(Data begins)

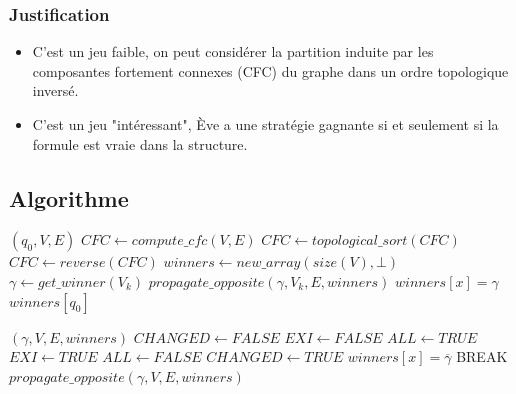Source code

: \documentclass[11pt]{beamer}
\begin{document}
\begin{frame}
	\frametitle{Justification}
	\begin{itemize}
		\item C'est un jeu faible, on peut considérer la partition induite par les composantes fortement connexes (CFC) du graphe dans un ordre topologique inversé.
		\item C'est un jeu "intéressant", Ève a une stratégie gagnante si et seulement si la formule est vraie dans la structure.
	\end{itemize}
\end{frame}

\subsection{Algorithme}
\footnotesize
\begin{algorithm}[h!]
    \caption{$solve\_weak\_game$}
\begin{algorithmic}[1]
    \REQUIRE $(q_0, V, E)$ 
    \STATE $CFC \leftarrow compute\_cfc(V, E)$
    \STATE $CFC \leftarrow topological\_sort(CFC)$
    \STATE $CFC \leftarrow reverse(CFC)$
    \STATE $winners \leftarrow new\_array(size(V), \bot)$
        \STATE $\gamma \leftarrow get\_winner(V_k)$
        \STATE $propagate\_opposite(\gamma, V_k, E, winners)$
                \STATE $winners[x] = \gamma$
            \ENDIF
        \ENDFOR
    \ENDFOR
    \RETURN $winners[q_0]$
\end{algorithmic}
\end{algorithm}

\begin{algorithm}[h!]
\caption{$propagate\_opposite$}

\begin{algorithmic}[1]
    \scriptsize
    \REQUIRE $(\gamma, V, E, winners)$
    \STATE $CHANGED \leftarrow FALSE$
            \STATE $EXI \leftarrow FALSE$
            \STATE $ALL \leftarrow TRUE$
                    \STATE $EXI \leftarrow TRUE$
                \ELSE
                    \STATE $ALL \leftarrow FALSE$
                \ENDIF
            \ENDFOR
                \STATE $CHANGED \leftarrow TRUE$
                \STATE $winners[x] = \overline{\gamma}$
                \STATE BREAK 
            \ENDIF
        \ENDIF
    \ENDFOR
        \STATE $propagate\_opposite(\gamma, V, E, winners)$
    \ENDIF
    \RETURN
\end{algorithmic}
\end{algorithm}
\end{document}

(Data ends)

What to work on: Exclude the pictures and reproduce every entry exactly.

Solution:
Source code

: \documentclass[11pt]{beamer}
\begin{document}
\begin{frame}
	\frametitle{Justification}
	\begin{itemize}
		\item C'est un jeu faible, on peut considérer la partition induite par les composantes fortement connexes (CFC) du graphe dans un ordre topologique inversé.
		\item C'est un jeu "intéressant", Ève a une stratégie gagnante si et seulement si la formule est vraie dans la structure.
	\end{itemize}
\end{frame}

\subsection{Algorithme}
\footnotesize
\begin{algorithm}[h!]
    \caption{$solve\_weak\_game$}
\begin{algorithmic}[1]
    \REQUIRE $(q_0, V, E)$ 
    \STATE $CFC \leftarrow compute\_cfc(V, E)$
    \STATE $CFC \leftarrow topological\_sort(CFC)$
    \STATE $CFC \leftarrow reverse(CFC)$
    \STATE $winners \leftarrow new\_array(size(V), \bot)$
        \STATE $\gamma \leftarrow get\_winner(V_k)$
        \STATE $propagate\_opposite(\gamma, V_k, E, winners)$
                \STATE $winners[x] = \gamma$
            \ENDIF
        \ENDFOR
    \ENDFOR
    \RETURN $winners[q_0]$
\end{algorithmic}
\end{algorithm}

\begin{algorithm}[h!]
\caption{$propagate\_opposite$}

\begin{algorithmic}[1]
    \scriptsize
    \REQUIRE $(\gamma, V, E, winners)$
    \STATE $CHANGED \leftarrow FALSE$
            \STATE $EXI \leftarrow FALSE$
            \STATE $ALL \leftarrow TRUE$
                    \STATE $EXI \leftarrow TRUE$
                \ELSE
                    \STATE $ALL \leftarrow FALSE$
                \ENDIF
            \ENDFOR
                \STATE $CHANGED \leftarrow TRUE$
                \STATE $winners[x] = \overline{\gamma}$
                \STATE BREAK 
            \ENDIF
        \ENDIF
    \ENDFOR
        \STATE $propagate\_opposite(\gamma, V, E, winners)$
    \ENDIF
    \RETURN
\end{algorithmic}
\end{algorithm}
\end{document}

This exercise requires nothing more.